For members of her organization, Hammer says getting clarity on the EEOC’s approach to wellness plans is important.
When the members were surveyed on what changes they plan to make in 2015 in light of the ACA, one in four said they plan to implement or increase wellness offerings. Hammer says, “We need to figure this out.”
Speaking with people at employer and business associations in Washington, you get the sense that the EEOC is an outlier among federal agencies regulating those benefits.
“The administration has generally been supportive of these kinds of programs, and this is the only provision implemented under the Affordable Care Act that has bipartisan support,” says Kathryn Wilber, senior health policy counsel to the American Benefits Council.
Even the Obama administration seems to be trying to distance itself from the EEOC’s attitude toward wellness programs. At a White House briefing before the federal district court blocked the injunction against Honeywell, Press Secretary Josh Earnest noted that the EEOC is an independent agency but also underscored the White House’s support of wellness programs.
The EEOC is an outlier in its attitude toward wellness programs, says Kathryn Wilber of the American Benefits Council.
The EEOC consists of five commissioners. A vacancy was filled in early December when the Senate confirmed Charlotte A. Burrows, a Justice Department lawyer who was on Sen. Ted Kennedy’s staff. The appointment of Burrows could put the commission in a position to settle the question on wellness plans once and for all, says Wilber.
Word in Washington is that the EEOC will provide more specific guidance on what voluntary means in the context of incentives, wellness programs, and medical exams in the next month or so.

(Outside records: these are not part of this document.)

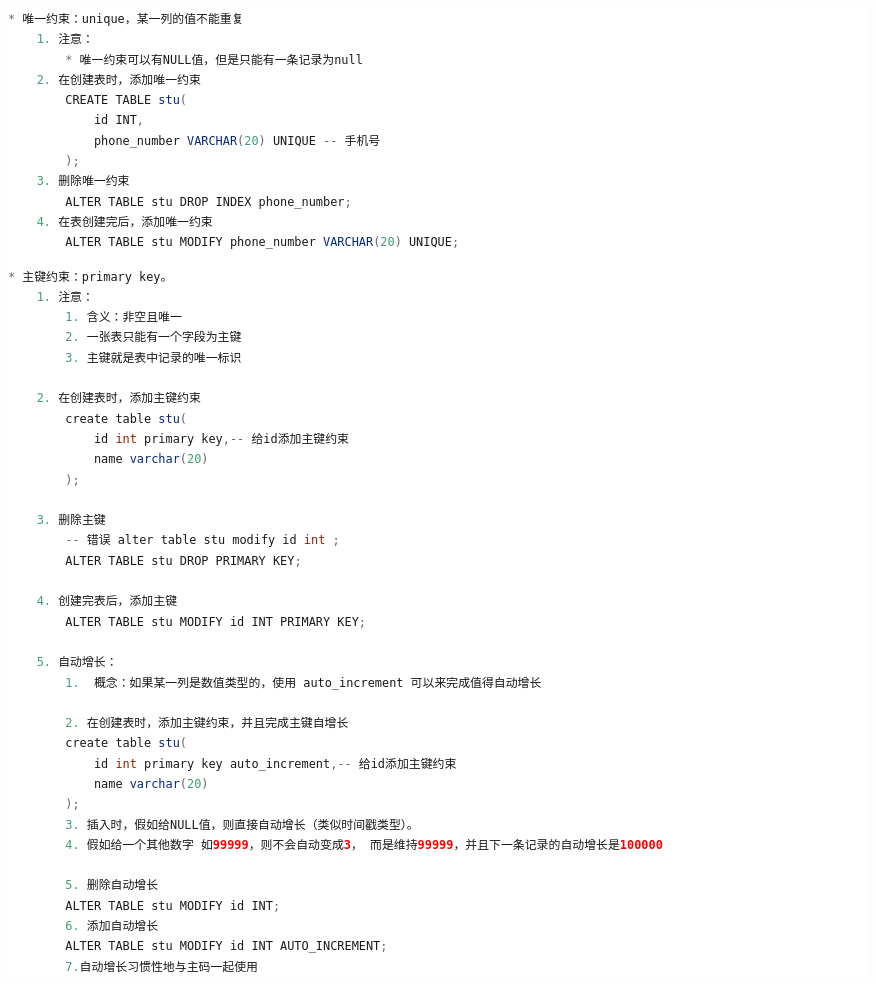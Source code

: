 

```java
* 唯一约束：unique，某一列的值不能重复
	1. 注意：
		* 唯一约束可以有NULL值，但是只能有一条记录为null
	2. 在创建表时，添加唯一约束
		CREATE TABLE stu(
			id INT,
			phone_number VARCHAR(20) UNIQUE -- 手机号
		);
	3. 删除唯一约束
		ALTER TABLE stu DROP INDEX phone_number;
	4. 在表创建完后，添加唯一约束
		ALTER TABLE stu MODIFY phone_number VARCHAR(20) UNIQUE;

```





```java
* 主键约束：primary key。
	1. 注意：
		1. 含义：非空且唯一
		2. 一张表只能有一个字段为主键
		3. 主键就是表中记录的唯一标识

	2. 在创建表时，添加主键约束
		create table stu(
			id int primary key,-- 给id添加主键约束
			name varchar(20)
		);

	3. 删除主键
		-- 错误 alter table stu modify id int ;
		ALTER TABLE stu DROP PRIMARY KEY;

	4. 创建完表后，添加主键
		ALTER TABLE stu MODIFY id INT PRIMARY KEY;

	5. 自动增长：
		1.  概念：如果某一列是数值类型的，使用 auto_increment 可以来完成值得自动增长

		2. 在创建表时，添加主键约束，并且完成主键自增长
		create table stu(
			id int primary key auto_increment,-- 给id添加主键约束
			name varchar(20)
		);
		3. 插入时，假如给NULL值，则直接自动增长（类似时间戳类型）。
		4. 假如给一个其他数字 如99999，则不会自动变成3， 而是维持99999，并且下一条记录的自动增长是100000
		
		5. 删除自动增长
		ALTER TABLE stu MODIFY id INT;
		6. 添加自动增长
		ALTER TABLE stu MODIFY id INT AUTO_INCREMENT;
		7.自动增长习惯性地与主码一起使用
```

Some say that schedule may be unrealistic.
EEOC spokeswoman Kimberly Smith-Brown gives assurances, though, that the commission is updating its regulatory guidance for wellness programs under the ADA and federal genetic discrimination statutes. Meanwhile, the Honeywell matter is still wending its way through the EEOC’s investigative process.
Wilber says all her group wants is for the commission to clear up the uncertainty—and to do so in a way that’s consistent with the HIPAA and ACA regulations that promote wellness plans. Until then, they will be holding their breaths.